**WHAT IS EXPECTED**
When you copy the data, keep every line exactly as written and skip the pictures.

Saved entries:
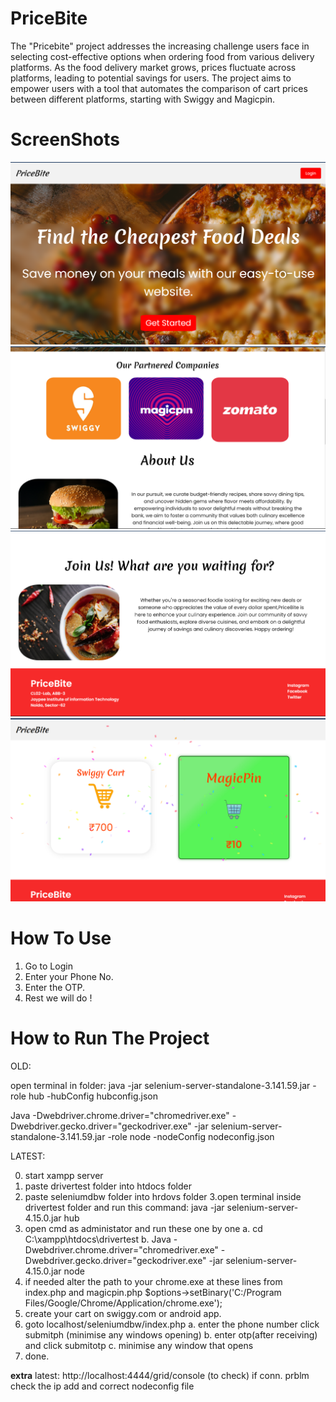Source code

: # PriceBite

The "Pricebite" project addresses the increasing challenge users face in selecting cost-effective options when ordering food from various delivery platforms. As the food delivery market grows, prices fluctuate across platforms, leading to potential savings for users. The project aims to empower users with a tool that automates the comparison of cart prices between different platforms, starting with Swiggy and Magicpin.

# ScreenShots
<img src="frontend\images\screenshots\Screenshot 2023-11-29 083222.png">
<img src="frontend\images\screenshots\Screenshot 2023-11-29 083239.png">
<img src="frontend\images\screenshots\Screenshot 2023-11-29 083307.png">
<img src="frontend\images\screenshots\Screenshot 2023-11-29 083428.png">

# How To Use
1. Go to Login
2. Enter your Phone No.
3. Enter the OTP.
4. Rest we will do !

# How to Run The Project
OLD:

open terminal in folder:
java -jar selenium-server-standalone-3.141.59.jar -role hub -hubConfig hubconfig.json

Java -Dwebdriver.chrome.driver="chromedriver.exe" -Dwebdriver.gecko.driver="geckodriver.exe" -jar selenium-server-standalone-3.141.59.jar -role node -nodeConfig nodeconfig.json


LATEST:

0. start xampp server
1. paste drivertest folder into htdocs folder
2. paste seleniumdbw folder into hrdovs folder
3.open terminal inside drivertest folder and run this command:
	java -jar selenium-server-4.15.0.jar hub
4. open cmd as administator and run these one by one
	a. cd C:\xampp\htdocs\drivertest
	b. Java -Dwebdriver.chrome.driver="chromedriver.exe" -Dwebdriver.gecko.driver="geckodriver.exe" -jar selenium-server-4.15.0.jar node
5. if needed alter the path to your chrome.exe at these lines from index.php and magicpin.php
	$options->setBinary('C:/Program Files/Google/Chrome/Application/chrome.exe');
6. create your cart on swiggy.com or android app.
7. goto localhost/seleniumdbw/index.php
	a. enter the phone number click submitph
	(minimise any windows opening)
	b. enter otp(after receiving) and click submitotp
	c. minimise any window that opens
8. done.



****extra****
latest:
http://localhost:4444/grid/console  (to check)
if conn. prblm check the ip add and correct nodeconfig file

**OUTPUT FOR THIS TASK**
Source code

: # PriceBite

The "Pricebite" project addresses the increasing challenge users face in selecting cost-effective options when ordering food from various delivery platforms. As the food delivery market grows, prices fluctuate across platforms, leading to potential savings for users. The project aims to empower users with a tool that automates the comparison of cart prices between different platforms, starting with Swiggy and Magicpin.

# ScreenShots
<img src="frontend\images\screenshots\Screenshot 2023-11-29 083222.png">
<img src="frontend\images\screenshots\Screenshot 2023-11-29 083239.png">
<img src="frontend\images\screenshots\Screenshot 2023-11-29 083307.png">
<img src="frontend\images\screenshots\Screenshot 2023-11-29 083428.png">

# How To Use
1. Go to Login
2. Enter your Phone No.
3. Enter the OTP.
4. Rest we will do !

# How to Run The Project
OLD:

open terminal in folder:
java -jar selenium-server-standalone-3.141.59.jar -role hub -hubConfig hubconfig.json

Java -Dwebdriver.chrome.driver="chromedriver.exe" -Dwebdriver.gecko.driver="geckodriver.exe" -jar selenium-server-standalone-3.141.59.jar -role node -nodeConfig nodeconfig.json


LATEST:

0. start xampp server
1. paste drivertest folder into htdocs folder
2. paste seleniumdbw folder into hrdovs folder
3.open terminal inside drivertest folder and run this command:
	java -jar selenium-server-4.15.0.jar hub
4. open cmd as administator and run these one by one
	a. cd C:\xampp\htdocs\drivertest
	b. Java -Dwebdriver.chrome.driver="chromedriver.exe" -Dwebdriver.gecko.driver="geckodriver.exe" -jar selenium-server-4.15.0.jar node
5. if needed alter the path to your chrome.exe at these lines from index.php and magicpin.php
	$options->setBinary('C:/Program Files/Google/Chrome/Application/chrome.exe');
6. create your cart on swiggy.com or android app.
7. goto localhost/seleniumdbw/index.php
	a. enter the phone number click submitph
	(minimise any windows opening)
	b. enter otp(after receiving) and click submitotp
	c. minimise any window that opens
8. done.



****extra****
latest:
http://localhost:4444/grid/console  (to check)
if conn. prblm check the ip add and correct nodeconfig file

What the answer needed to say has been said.